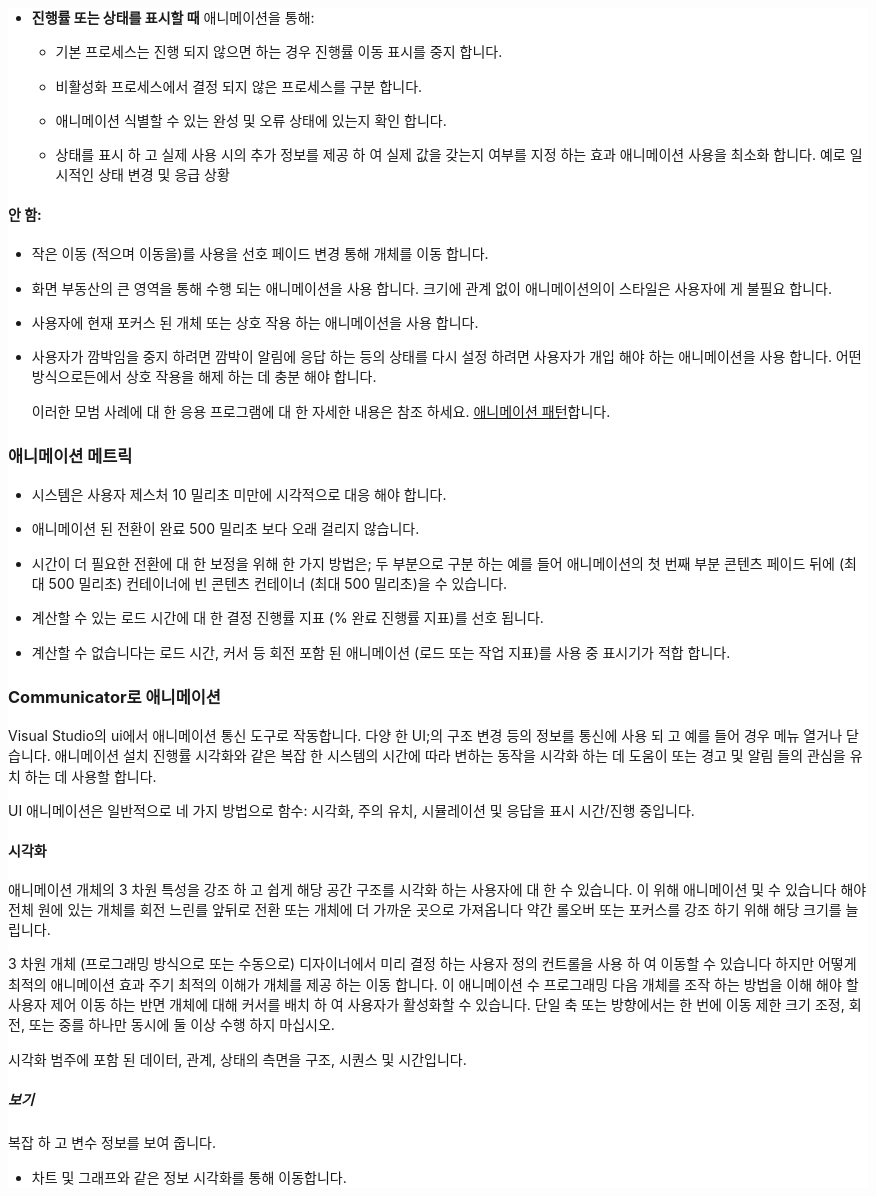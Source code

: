 - **진행률 또는 상태를 표시할 때** 애니메이션을 통해:

  - 기본 프로세스는 진행 되지 않으면 하는 경우 진행률 이동 표시를 중지 합니다.

  - 비활성화 프로세스에서 결정 되지 않은 프로세스를 구분 합니다.

  - 애니메이션 식별할 수 있는 완성 및 오류 상태에 있는지 확인 합니다.

  - 상태를 표시 하 고 실제 사용 시의 추가 정보를 제공 하 여 실제 값을 갖는지 여부를 지정 하는 효과 애니메이션 사용을 최소화 합니다. 예로 일시적인 상태 변경 및 응급 상황

#### <a name="do-not"></a>안 함:

- 작은 이동 (적으며 이동을)를 사용을 선호 페이드 변경 통해 개체를 이동 합니다.

- 화면 부동산의 큰 영역을 통해 수행 되는 애니메이션을 사용 합니다. 크기에 관계 없이 애니메이션의이 스타일은 사용자에 게 불필요 합니다.

- 사용자에 현재 포커스 된 개체 또는 상호 작용 하는 애니메이션을 사용 합니다.

- 사용자가 깜박임을 중지 하려면 깜박이 알림에 응답 하는 등의 상태를 다시 설정 하려면 사용자가 개입 해야 하는 애니메이션을 사용 합니다. 어떤 방식으로든에서 상호 작용을 해제 하는 데 충분 해야 합니다.

  이러한 모범 사례에 대 한 응용 프로그램에 대 한 자세한 내용은 참조 하세요. [애니메이션 패턴](../../extensibility/ux-guidelines/animations-for-visual-studio.md#BKMK_AnimationPatterns)합니다.

### <a name="animation-metrics"></a>애니메이션 메트릭

- 시스템은 사용자 제스처 10 밀리초 미만에 시각적으로 대응 해야 합니다.

- 애니메이션 된 전환이 완료 500 밀리초 보다 오래 걸리지 않습니다.

- 시간이 더 필요한 전환에 대 한 보정을 위해 한 가지 방법은; 두 부분으로 구분 하는 예를 들어 애니메이션의 첫 번째 부분 콘텐츠 페이드 뒤에 (최대 500 밀리초) 컨테이너에 빈 콘텐츠 컨테이너 (최대 500 밀리초)을 수 있습니다.

- 계산할 수 있는 로드 시간에 대 한 결정 진행률 지표 (% 완료 진행률 지표)를 선호 됩니다.

- 계산할 수 없습니다는 로드 시간, 커서 등 회전 포함 된 애니메이션 (로드 또는 작업 지표)를 사용 중 표시기가 적합 합니다.

### <a name="animation-as-communicator"></a>Communicator로 애니메이션
 Visual Studio의 ui에서 애니메이션 통신 도구로 작동합니다.  다양 한 UI;의 구조 변경 등의 정보를 통신에 사용 되 고 예를 들어 경우 메뉴 열거나 닫습니다. 애니메이션 설치 진행률 시각화와 같은 복잡 한 시스템의 시간에 따라 변하는 동작을 시각화 하는 데 도움이 또는 경고 및 알림 들의 관심을 유치 하는 데 사용할 합니다.

 UI 애니메이션은 일반적으로 네 가지 방법으로 함수: 시각화, 주의 유치, 시뮬레이션 및 응답을 표시 시간/진행 중입니다.

#### <a name="visualize"></a>시각화
 애니메이션 개체의 3 차원 특성을 강조 하 고 쉽게 해당 공간 구조를 시각화 하는 사용자에 대 한 수 있습니다. 이 위해 애니메이션 및 수 있습니다 해야 전체 원에 있는 개체를 회전 느린를 앞뒤로 전환 또는 개체에 더 가까운 곳으로 가져옵니다 약간 롤오버 또는 포커스를 강조 하기 위해 해당 크기를 늘립니다.

 3 차원 개체 (프로그래밍 방식으로 또는 수동으로) 디자이너에서 미리 결정 하는 사용자 정의 컨트롤을 사용 하 여 이동할 수 있습니다 하지만 어떻게 최적의 애니메이션 효과 주기 최적의 이해가 개체를 제공 하는 이동 합니다. 이 애니메이션 수 프로그래밍 다음 개체를 조작 하는 방법을 이해 해야 할 사용자 제어 이동 하는 반면 개체에 대해 커서를 배치 하 여 사용자가 활성화할 수 있습니다. 단일 축 또는 방향에서는 한 번에 이동 제한 크기 조정, 회전, 또는 중를 하나만 동시에 둘 이상 수행 하지 마십시오.

 시각화 범주에 포함 된 데이터, 관계, 상태의 측면을 구조, 시퀀스 및 시간입니다.

##### <a name="data"></a>보기
 복잡 하 고 변수 정보를 보여 줍니다.

- 차트 및 그래프와 같은 정보 시각화를 통해 이동합니다.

● Task item
When a line of the records holds the word "애니메이션을", copy that line.

● Exercise answer
: - **진행률 또는 상태를 표시할 때** 애니메이션을 통해:
- 화면 부동산의 큰 영역을 통해 수행 되는 애니메이션을 사용 합니다. 크기에 관계 없이 애니메이션의이 스타일은 사용자에 게 불필요 합니다.
- 사용자에 현재 포커스 된 개체 또는 상호 작용 하는 애니메이션을 사용 합니다.
- 사용자가 깜박임을 중지 하려면 깜박이 알림에 응답 하는 등의 상태를 다시 설정 하려면 사용자가 개입 해야 하는 애니메이션을 사용 합니다. 어떤 방식으로든에서 상호 작용을 해제 하는 데 충분 해야 합니다.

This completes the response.